Segment Start: Data provided

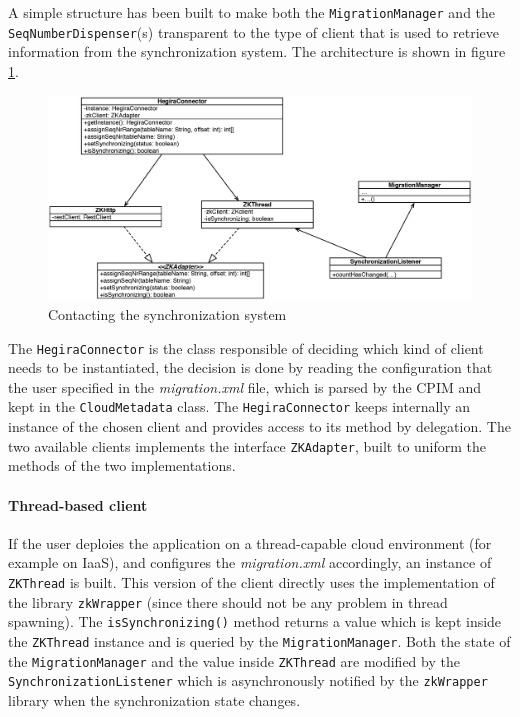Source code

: \newparagraph A simple structure has been built to make both the \texttt{MigrationManager} and the \texttt{SeqNumberDispenser}(s) transparent to the type of client that is used to retrieve information from the synchronization system. The architecture is shown in figure \ref{fig:zk-adapter}.

\begin{figure}[tbh]
  \centering
  \includegraphics[width=14cm]{images/zk_adapter}
  \caption{Contacting the synchronization system}
  \label{fig:zk-adapter}
\end{figure} 

\noindent The \texttt{HegiraConnector} is the class responsible of deciding which kind of client needs to be instantiated, the decision is done by reading the configuration that the user specified in the \textit{migration.xml} file, which is parsed by the CPIM and kept in the \texttt{CloudMetadata} class. The \texttt{HegiraConnector}  keeps internally an instance of the chosen client and provides access to its method by delegation.
The two available clients implements the interface \texttt{ZKAdapter}, built to uniform the methods of the two implementations.

\paragraph{Thread-based client} If the user deploies the application on a thread-capable cloud environment (for example on IaaS), and configures the \textit{migration.xml} accordingly, an instance of \texttt{ZKThread} is built. This version of the client directly uses the implementation of the library \texttt{zkWrapper} (since there should not be any problem in thread spawning).
The \texttt{isSynchronizing()} method returns a value which is kept inside the \texttt{ZKThread} instance and is queried by the \texttt{MigrationManager}.
Both the state of the \texttt{MigrationManager} and the value inside \texttt{ZKThread} are modified by the \texttt{SynchronizationListener} which is asynchronously notified by the \texttt{zkWrapper} library when the synchronization state changes.

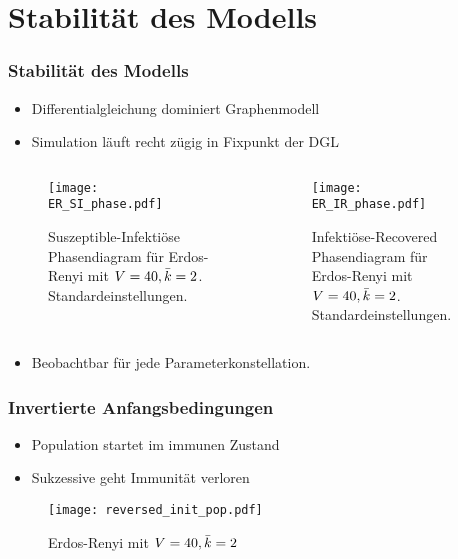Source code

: \section{Stabilität des Modells}
\begin{frame}[t]
    \frametitle{Stabilität des Modells}
    \begin{itemize}
        \item Differentialgleichung dominiert Graphenmodell
        \item Simulation läuft recht zügig in Fixpunkt der DGL
    \end{itemize}
    \begin{columns}
        \begin{column}{0.5\textwidth}
    \begin{figure}[htpb]
        \centering
        \texttt{[image: ER\_SI\_phase.pdf]}
        \caption{Suszeptible-Infektiöse Phasendiagram für Erdos-Renyi mit $V = 40, \bar{k}=2$. Standardeinstellungen.}%
        \label{fig:ER_SI_phase}
    \end{figure}
\end{column}
\begin{column}{0.5\textwidth}
    \begin{figure}[htpb]
        \centering
        \texttt{[image: ER\_IR\_phase.pdf]}
        \caption{Infektiöse-Recovered Phasendiagram für Erdos-Renyi mit $V = 40, \bar{k}=2$.
        Standardeinstellungen.}%
        \label{fig:ER_IR_phase}
    \end{figure}
\end{column}
\end{columns}
\begin{itemize}
    \item<2-> Beobachtbar für jede Parameterkonstellation.
\end{itemize}
\end{frame}
\begin{frame}[t]
    \frametitle{Invertierte Anfangsbedingungen}
    \begin{itemize}
        \item Population startet im immunen Zustand
        \item Sukzessive geht Immunität verloren
    \end{itemize}
    \begin{figure}[htpb]
        \centering
        \texttt{[image: reversed\_init\_pop.pdf]}
        \caption{Erdos-Renyi mit $V = 40, \bar{k} =2$}%
        \label{fig:reversed_init_pop}
    \end{figure}
    
\end{frame}


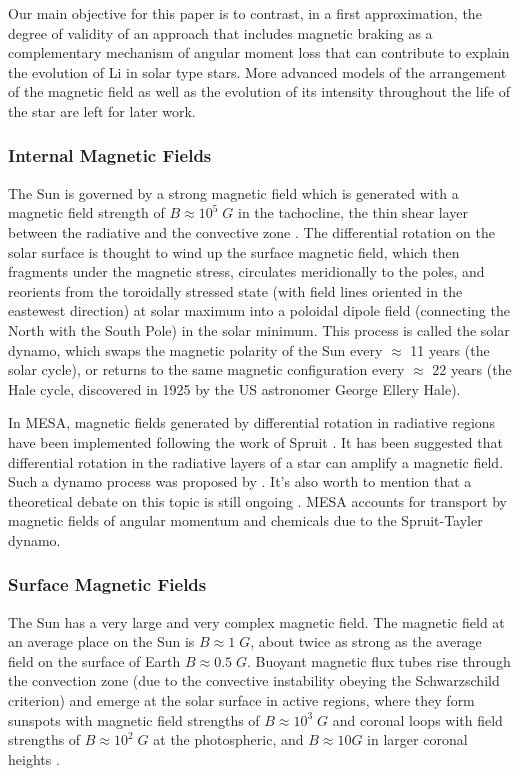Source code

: \documentclass[fleqn,usenatbib]{mnras}
\begin{document}
Our main objective for this paper is to contrast, in a first approximation, the degree of validity of an approach that includes magnetic braking as a complementary mechanism of angular moment loss that can contribute to explain the evolution of Li in solar type stars. More advanced models of the arrangement of the magnetic field as well as the evolution of its intensity throughout the life of the star are left for later work.\par

\subsubsection{Internal Magnetic Fields}
The Sun is governed by a strong magnetic field which is generated with a magnetic field strength of $B\approx10^5\; G$ in the tachocline, the thin shear layer between the radiative and the convective zone \citep{Aschwanden2014}. The differential rotation on the solar surface is thought to wind up the surface magnetic field, which then fragments under the magnetic stress, circulates meridionally to the poles, and reorients from the toroidally stressed state (with field lines oriented in the eastewest direction) at solar maximum into a poloidal dipole field (connecting the North with the South Pole) in the solar minimum. This process is called the solar dynamo, which swaps the magnetic polarity of the Sun every $\approx$ 11 years (the solar cycle), or returns to the same magnetic configuration every $\approx$ 22 years (the Hale cycle, discovered in 1925 by the US astronomer George Ellery Hale).\par

In MESA, magnetic fields generated by differential rotation in radiative regions have been implemented following the work of Spruit \citep{Paxton2013}. It has been suggested that differential rotation in the radiative layers of a star can amplify a magnetic field. Such a dynamo process was proposed by \citet{Spruit2002}. It's also worth to mention that a theoretical debate on this topic is still ongoing \citep{Denissenkov2007}. MESA accounts for transport by magnetic fields of angular momentum and chemicals due to the Spruit-Tayler dynamo.

\subsubsection{Surface Magnetic Fields}
The Sun has a very large and very complex magnetic field. The magnetic field at an average place on the Sun is $B\approx1\; G$, about twice as strong as the average field on the surface of Earth  $B\approx0.5\; G$. Buoyant magnetic flux tubes rise through the convection zone (due to the convective instability obeying the Schwarzschild criterion) and emerge at the solar surface in active regions, where they form sunspots with magnetic field strengths of $B\approx10^3\; G$ and coronal loops with field strengths of $B\approx10^2\; G$ at the photospheric, and $B\approx10 G$ in larger coronal heights \citep{Aschwanden2014}.\par
 
\end{document}
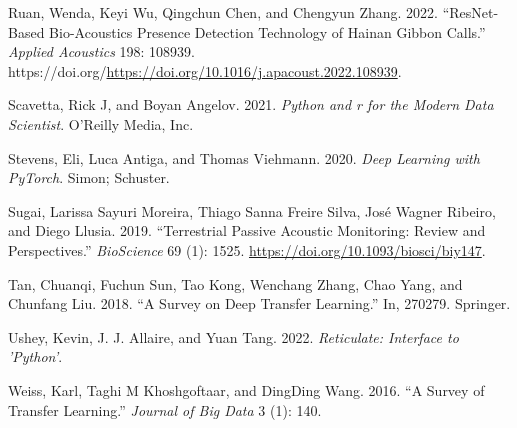 \documentclass{article}
\newlength{\cslhangindent}
\newlength{\cslentryspacingunit} %
\newenvironment{CSLReferences}[2] %
 {%
  \setlength{\parindent}{0pt}
  \ifodd #1
  \let\oldpar\par
  \def\par{\hangindent=\cslhangindent\oldpar}
  \fi
  \setlength{\parskip}{#2\cslentryspacingunit}
 }%
 {}
\begin{document}
\begin{CSLReferences}{1}{0}
\leavevmode{}%
Ruan, Wenda, Keyi Wu, Qingchun Chen, and Chengyun Zhang. 2022.
{``ResNet-Based Bio-Acoustics Presence Detection Technology of Hainan
Gibbon Calls.''} \emph{Applied Acoustics} 198: 108939.
https://doi.org/\url{https://doi.org/10.1016/j.apacoust.2022.108939}.

\leavevmode{}%
Scavetta, Rick J, and Boyan Angelov. 2021. \emph{Python and r for the
Modern Data Scientist}. O'Reilly Media, Inc.

\leavevmode{}%
Stevens, Eli, Luca Antiga, and Thomas Viehmann. 2020. \emph{Deep
Learning with PyTorch}. Simon; Schuster.

\leavevmode{}%
Sugai, Larissa Sayuri Moreira, Thiago Sanna Freire Silva, José Wagner
Ribeiro, and Diego Llusia. 2019. {``Terrestrial Passive Acoustic
Monitoring: Review and Perspectives.''} \emph{BioScience} 69 (1): 1525.
\url{https://doi.org/10.1093/biosci/biy147}.

\leavevmode{}%
Tan, Chuanqi, Fuchun Sun, Tao Kong, Wenchang Zhang, Chao Yang, and
Chunfang Liu. 2018. {``A Survey on Deep Transfer Learning.''} In,
270279. Springer.

\leavevmode{}%
Ushey, Kevin, J. J. Allaire, and Yuan Tang. 2022. \emph{Reticulate:
Interface to 'Python'}.

\leavevmode{}%
Weiss, Karl, Taghi M Khoshgoftaar, and DingDing Wang. 2016. {``A Survey
of Transfer Learning.''} \emph{Journal of Big Data} 3 (1): 140.

\end{CSLReferences}



\end{document}

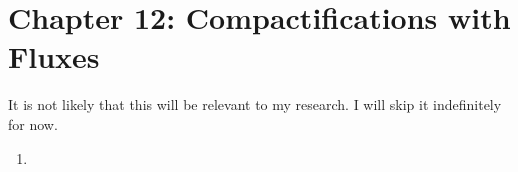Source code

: \documentclass[11pt, class=article, crop=false]{standalone}
\begin{document}
\section*{Chapter 12: Compactifications with Fluxes} %
\label{sec:chapter_12_compactifications_with_fluxes}
\begin{center}
	It is not likely that this will be relevant to my research. I will skip it indefinitely for now.
\end{center}
\begin{enumerate}
	\item
\end{enumerate}

\end{document}
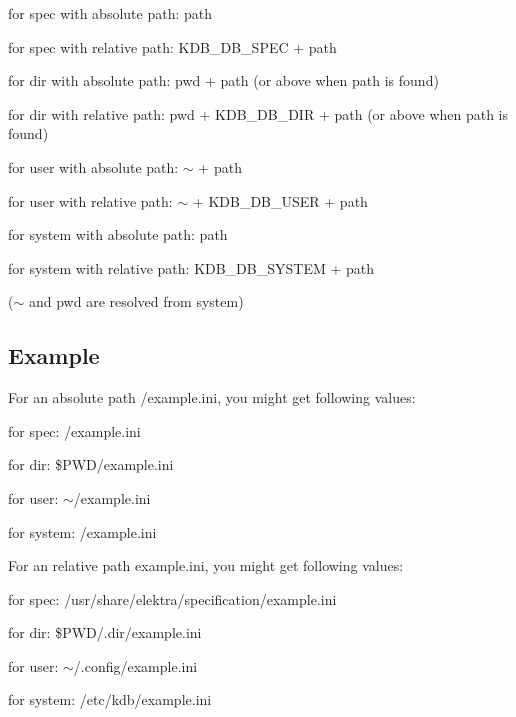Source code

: \begin{DoxyItemize}
\item for spec with absolute path\+: path
\item for spec with relative path\+: {\ttfamily K\+D\+B\+\_\+\+D\+B\+\_\+\+S\+P\+EC} + path
\item for dir with absolute path\+: {\ttfamily pwd} + path (or above when path is found)
\item for dir with relative path\+: {\ttfamily pwd} + {\ttfamily K\+D\+B\+\_\+\+D\+B\+\_\+\+D\+IR} + path (or above when path is found)
\item for user with absolute path\+: {\ttfamily $\sim$} + path
\item for user with relative path\+: {\ttfamily $\sim$} + {\ttfamily K\+D\+B\+\_\+\+D\+B\+\_\+\+U\+S\+ER} + path
\item for system with absolute path\+: path
\item for system with relative path\+: {\ttfamily K\+D\+B\+\_\+\+D\+B\+\_\+\+S\+Y\+S\+T\+EM} + path
\end{DoxyItemize}

($\sim$ and {\ttfamily pwd} are resolved from system)

\subsection*{Example}

For an absolute path {\ttfamily /example.ini}, you might get following values\+:


\begin{DoxyItemize}
\item for spec\+: {\ttfamily /example.ini}
\item for dir\+: {\ttfamily \$\+P\+WD/example.ini}
\item for user\+: {\ttfamily $\sim$/example.ini}
\item for system\+: {\ttfamily /example.ini}
\end{DoxyItemize}

For an relative path example.\+ini, you might get following values\+:


\begin{DoxyItemize}
\item for spec\+: {\ttfamily /usr/share/elektra/specification/example.ini}
\item for dir\+: {\ttfamily \$\+P\+WD/.dir/example.\+ini}
\item for user\+: {\ttfamily $\sim$/.config/example.\+ini}
\item for system\+: {\ttfamily /etc/kdb/example.ini}
\end{DoxyItemize}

Segment End: Data provided

Return only the count of lines in the records that hold the word "Stabilität".

Problem solution>
2